For centuries, Greeks and people from other Mediterranean cultures have prized olive oil for its use in cooking, fuel, and culinary and medicinal medicine. Olive oil makes a positive impact on health and offers other benefits such as lowering the risk of heart disease and cancer as well as preventive effects for people diagnosed with diabetes and other illnesses.

Dr. Ashley Cowart

These findings are of special interest to biochemist L. Ashley Cowart, Ph.D., and her colleagues. Cowart, assistant professor in the Department of Biochemistry and Molecular Biology, has focused her research on characterizing how saturated fat affects sphingolipid metabolism in diabetes and the metabolic syndrome since 2005. Sphingolipids are a class of lipid molecules that have been shown to regulate signaling pathways that mediate cell growth, cell death and cell aging. Specifically, the sphingolipid ceramide has been shown to cause insulin resistance in muscle cells.
In 2009, Cowart and Wei Hu, Ph.D., broadened the scope of her research to investigate not only how saturated fats drive ceramide synthesis, but how unsaturated fats, specifically oleate, can prevent ceramide synthesis. Her findings were published in the Journal of Biological Chemistry and in an editorial comment on the Nature Publishing Group's Lipodomics Gateway April 27.

For this project, Cowart's team aimed to determine how fats regulate ceramide synthesis and insulin resistance and the role this process might play in Type 2 diabetes. She found that while saturated fat increased ceramides and caused insulin resistance, oleate could completely block ceramide generation that resulted from saturated fat, and this prevented saturated fat-induced insulin resistance.

"While monounsaturated fats such as oleate benefit human health in multiple ways, this work demonstrated that perhaps one of the most important benefits could be the prevention of insulin resistance that would result from a diet high in saturated fat," said Cowart.

According to Cowart, the prevention of ceramide production may serve as a key mechanism by which dietary oleate benefits human health. She and her team are currently evaluating mice-fed diets that reflect different fatty acid compositions to determine ceramide production levels and obesity-induced insulin resistance. Based on these models, a diet high in saturated fats (including palmitate, which occurs at high levels in dairy) produces high insulin resistance compared to a diet high in monounsaturated fats, including oleate. According to Cowart, the body can make fatty acid, but dietary fat serves important roles in health and disease.

Olive oil is composed of up to 80 percent monounsaturated fatty acids and other natural antioxidants that resist oxidation better than polyunsaturates. Other beneficial effects of monounsaturated fatty acids include helping to keep the body's high-density lipid protein (HDL) or good cholesterol levels up and low-density lipid protein (LDL) or bad cholesterol down.

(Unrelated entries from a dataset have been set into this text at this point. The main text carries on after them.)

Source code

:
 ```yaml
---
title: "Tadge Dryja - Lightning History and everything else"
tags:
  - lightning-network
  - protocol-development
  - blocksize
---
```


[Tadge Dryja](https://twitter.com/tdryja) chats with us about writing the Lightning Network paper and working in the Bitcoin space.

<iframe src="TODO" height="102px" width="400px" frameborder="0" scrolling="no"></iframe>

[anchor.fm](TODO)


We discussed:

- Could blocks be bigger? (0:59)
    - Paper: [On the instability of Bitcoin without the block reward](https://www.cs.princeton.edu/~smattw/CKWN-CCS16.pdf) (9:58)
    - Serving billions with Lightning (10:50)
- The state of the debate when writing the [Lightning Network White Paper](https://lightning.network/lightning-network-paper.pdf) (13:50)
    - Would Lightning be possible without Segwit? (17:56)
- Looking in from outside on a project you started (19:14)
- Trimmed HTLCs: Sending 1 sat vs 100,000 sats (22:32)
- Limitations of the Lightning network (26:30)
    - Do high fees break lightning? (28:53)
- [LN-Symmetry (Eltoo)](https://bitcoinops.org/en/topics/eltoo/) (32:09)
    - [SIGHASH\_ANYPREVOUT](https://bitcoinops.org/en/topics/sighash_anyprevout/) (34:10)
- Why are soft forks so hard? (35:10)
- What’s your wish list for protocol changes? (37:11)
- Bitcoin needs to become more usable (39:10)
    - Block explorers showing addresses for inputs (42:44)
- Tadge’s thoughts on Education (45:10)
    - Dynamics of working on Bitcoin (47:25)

Cowart's research will promote further study in the mouse-diet induced obesity model aimed at understanding the impact of dietary fat on tissues including the liver, heart and adipose. Her work is funded through the Department of Veterans affairs and also supported by a Center for Biomedical Research Excellence grant, which allowed her to collaborate with others including specialists at MUSC's Lipidomics Core Facility. This facility allowed her team to conduct lipid measurements using cutting-edge high-throughput mass spectrometry methodology.